Could you say how many lines in the records include "current"? Please give the number by itself.

RECORDS SUPPLIED:

----

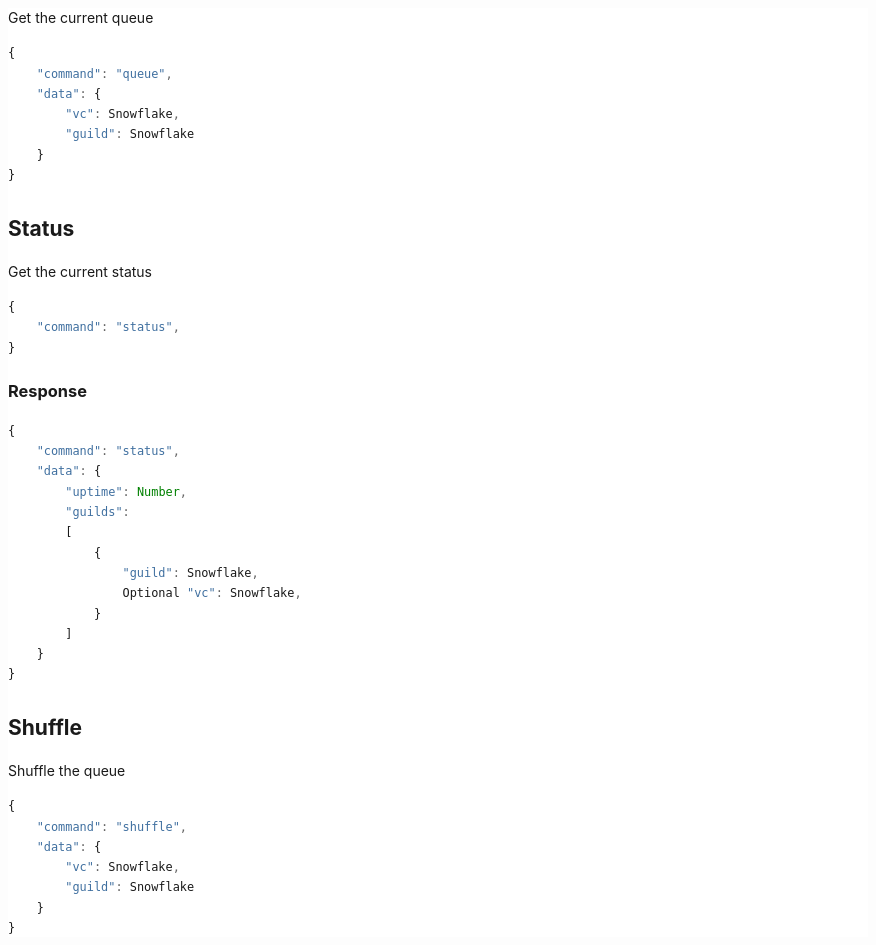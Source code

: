 Get the current queue

```ts
{
    "command": "queue",
    "data": {
        "vc": Snowflake,
        "guild": Snowflake
    }
}
```

## Status

Get the current status

```ts
{
    "command": "status",
}
```

### Response

```ts
{
    "command": "status",
    "data": {
        "uptime": Number,
        "guilds":
        [
            {
                "guild": Snowflake,
                Optional "vc": Snowflake,
            }
        ]
    }
}
```

## Shuffle

Shuffle the queue

```ts
{
    "command": "shuffle",
    "data": {
        "vc": Snowflake,
        "guild": Snowflake
    }
}
```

----

SOLUTION TO THIS TASK:
2